Python: module sega_learn.neural_networks.optimizers

sega_learn.neural_networks.optimizers_jit

Modules

numpy

Classes

JITAdadeltaOptimizer(builtins.object)

JITAdadeltaOptimizer

JITAdamOptimizer(builtins.object)

JITAdamOptimizer

JITSGDOptimizer(builtins.object)

JITSGDOptimizer

class JITAdadeltaOptimizer(JITAdadeltaOptimizer)

JITAdadeltaOptimizer(*args, **kwargs)

Adadelta optimizer class for training neural networks.

Formula:
    E[g^2]_t = rho * E[g^2]_{t-1} + (1 - rho) * g^2
    Delta_x = - (sqrt(E[delta_x^2]_{t-1} + epsilon) / sqrt(E[g^2]_t + epsilon)) * g
    E[delta_x^2]_t = rho * E[delta_x^2]_{t-1} + (1 - rho) * Delta_x^2
Derived from: https://arxiv.org/abs/1212.5701
Args:
    learning_rate (float, optional): The learning rate for the optimizer. Defaults to 1.0.
    rho (float, optional): The decay rate. Defaults to 0.95.
    epsilon (float, optional): A small value to prevent division by zero. Defaults to 1e-6.
    reg_lambda (float, optional): The regularization parameter. Defaults to 0.0.

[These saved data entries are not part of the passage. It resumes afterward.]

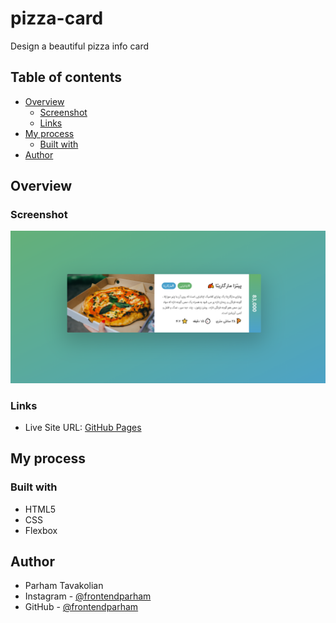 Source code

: # pizza-card
Design a beautiful pizza info card

## Table of contents

- [Overview](#overview)
  - [Screenshot](#screenshot)
  - [Links](#links)
- [My process](#my-process)
  - [Built with](#built-with)
- [Author](#author)

## Overview

### Screenshot

![](./pizza-card.PNG)

### Links

- Live Site URL: [GitHub Pages](https://frontendparham.github.io/pizza-card/)

## My process

### Built with

- HTML5
- CSS
- Flexbox

## Author

- Parham Tavakolian
- Instagram - [@frontendparham](https://www.instagram.com/frontendparham)
- GitHub - [@frontendparham](https://www.github.com/frontendparham)

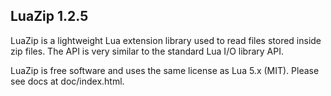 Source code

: LuaZip 1.2.5
------------

LuaZip is a lightweight Lua extension library used to read files stored inside zip files.
The API is very similar to the standard Lua I/O library API.

LuaZip is free software and uses the same license as Lua 5.x (MIT).
Please see docs at doc/index.html.
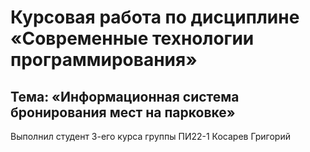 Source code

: # Курсовая работа по дисциплине «Современные технологии программирования»
## Тема: «Информационная система бронирования мест на парковке»
Выполнил студент 3-его курса группы ПИ22-1 Косарев Григорий
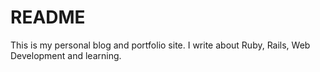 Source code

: # README

This is my personal blog and portfolio site. I write about Ruby, Rails, Web Development and learning.
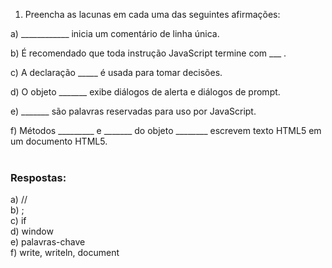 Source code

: 1. Preencha as lacunas em cada uma das seguintes afirmações:

a) ____________ inicia um comentário de linha única.

b) É recomendado que toda instrução JavaScript termine com ___ .

c) A declaração _____ é usada para tomar decisões.

d) O objeto _______ exibe diálogos de alerta e diálogos de prompt.

e) _______ são palavras reservadas para uso por JavaScript.

f) Métodos _________ e _______ do objeto ________ escrevem texto HTML5 em um documento HTML5.
<br>
<br>
### Respostas:

a) // <br>
b) ; <br>
c) if <br>
d) window <br>
e) palavras-chave <br>
f) write, writeln, document
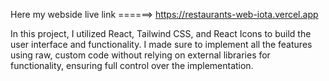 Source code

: Here my webside live link ======>    https://restaurants-web-iota.vercel.app

In this project, I utilized React, Tailwind CSS, and React Icons to build the user interface and functionality. I made sure to implement all the features using raw, custom code without relying on external libraries for functionality, ensuring full control over the implementation.

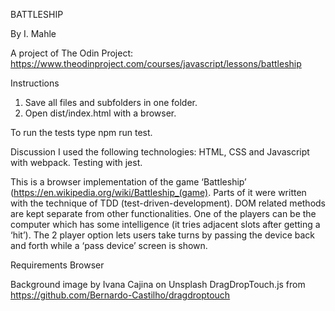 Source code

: BATTLESHIP

By I. Mahle

A project of The Odin Project: https://www.theodinproject.com/courses/javascript/lessons/battleship

Instructions

1. Save all files and subfolders in one folder.
2. Open dist/index.html with a browser.

To run the tests type npm run test.

Discussion
I used the following technologies: HTML, CSS and Javascript with webpack. Testing with jest.

This is a browser implementation of the game ‘Battleship’ (https://en.wikipedia.org/wiki/Battleship_(game).
Parts of it were written with the technique of TDD (test-driven-development). DOM related methods are kept separate from other functionalities. One of the players can be the computer which has some intelligence (it tries adjacent slots after getting a ‘hit’). The 2 player option lets users take turns by passing the device back and forth while a ‘pass device’ screen is shown.

Requirements
Browser

Background image by Ivana Cajina on Unsplash
DragDropTouch.js from https://github.com/Bernardo-Castilho/dragdroptouch
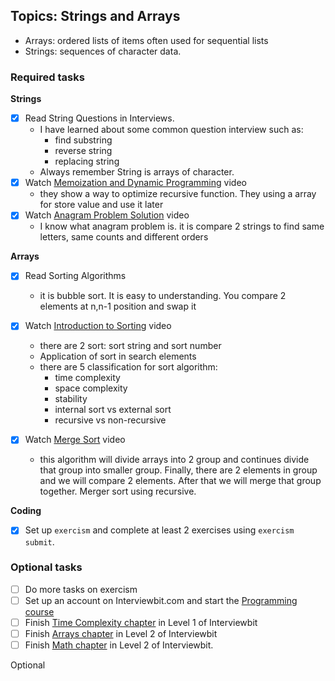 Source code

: ## Topics: Strings and Arrays

* Arrays: ordered lists of items often used for sequential lists
* Strings: sequences of character data.

### Required tasks

**Strings**

- [x] Read String Questions in Interviews.
  - I have learned about some common question interview such as:
      + find substring
      + reverse string
      + replacing string
  - Always remember String is arrays of character.     
- [x] Watch [Memoization and Dynamic Programming](https://www.youtube.com/watch?v=P8Xa2BitN3I) video
  - they show a way to optimize recursive function. They using a array for store value and use it later
- [x] Watch [Anagram Problem Solution](https://www.youtube.com/watch?v=3MwRGPPB4tw) video
  - I know what anagram problem is. it is compare 2 strings to find same letters,
  same counts and different orders

**Arrays**

- [x] Read Sorting Algorithms
  - it is bubble sort. It is easy to understanding. You compare 2 elements at n,n-1 position and swap it
- [x] Watch [Introduction to Sorting](https://www.youtube.com/watch?v=pkkFqlG0Hds) video
  - there are 2 sort: sort string and sort number
  - Application of sort in search elements
  - there are 5 classification for sort algorithm:
    + time complexity
    + space complexity
    + stability
    + internal sort vs external sort
    + recursive vs non-recursive

- [x] Watch [Merge Sort](https://www.youtube.com/watch?v=KF2j-9iSf4Q) video
  - this algorithm will divide arrays into 2 group and continues divide that group into smaller group. Finally, there are 2 elements in group and we will compare 2 elements.
  After that we will merge that group together. Merger sort using recursive.

**Coding**

- [x] Set up `exercism` and complete at least 2 exercises using `exercism submit`.

### Optional tasks

- [ ] Do more tasks on exercism
- [ ] Set up an account on Interviewbit.com and start the [Programming course](https://www.interviewbit.com/courses/programming/)
- [ ] Finish [Time Complexity chapter](https://www.interviewbit.com/courses/programming/topics/time-complexity) in Level 1 of Interviewbit
- [ ] Finish [Arrays chapter]((https://www.interviewbit.com/courses/programming/topics/arrays/)) in Level 2 of Interviewbit
- [ ] Finish [Math chapter](https://www.interviewbit.com/courses/programming/topics/math/) in Level 2 of Interviewbit.

Optional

Method resolution order:: JITAdadeltaOptimizer; JITAdadeltaOptimizer; builtins.object

Data and other attributes defined here:

class_type = jitclass.JITAdadeltaOptimizer#1ed8a7c8610<learni...float64, 3d, C),E_delta_x2:array(float64, 3d, C)>

Methods inherited from JITAdadeltaOptimizer:

__init__(self, learning_rate=1.0, rho=0.95, epsilon=1e-06, reg_lambda=0.0): Initializes the optimizer with specified hyperparameters.

Args:
    learning_rate: (float), optional - The learning rate for the optimizer (default is 1.0).
    rho: (float), optional - The decay rate for the running averages (default is 0.95).
    epsilon: (float), optional - A small value to prevent division by zero (default is 1e-6).
    reg_lambda: (float), optional - The regularization parameter (default is 0.0).

Attributes:
    E_g2: (np.ndarray) - Running average of squared gradients.
    E_delta_x2: (np.ndarray) - Running average of squared parameter updates.

initialize(self, layers): Initializes the running averages for each layer's weights.

Args:
layers: (list) - List of layers in the neural network.

Returns:
None

update(self, layer, dW, db, index): Updates the weights and biases of a layer using the Adadelta optimization algorithm.

Args:
    layer: (Layer) - The layer to update.
    dW: (np.ndarray) - The gradient of the weights.
    db: (np.ndarray) - The gradient of the biases.
    index: (int) - The index of the layer.

Returns:
    None

update_layers(self, layers, dWs, dbs): Updates all layers' weights and biases using the Adadelta optimization algorithm.

Args:
    layers: (list) - List of layers in the neural network.
    dWs: (list of np.ndarray) - Gradients of the weights for each layer.
    dbs: (list of np.ndarray) - Gradients of the biases for each layer.

Returns:
    None

Data descriptors inherited from JITAdadeltaOptimizer:

__dict__: dictionary for instance variables

__weakref__: list of weak references to the object

class JITAdamOptimizer(JITAdamOptimizer)

JITAdamOptimizer(*args, **kwargs)

Adam optimizer class for training neural networks.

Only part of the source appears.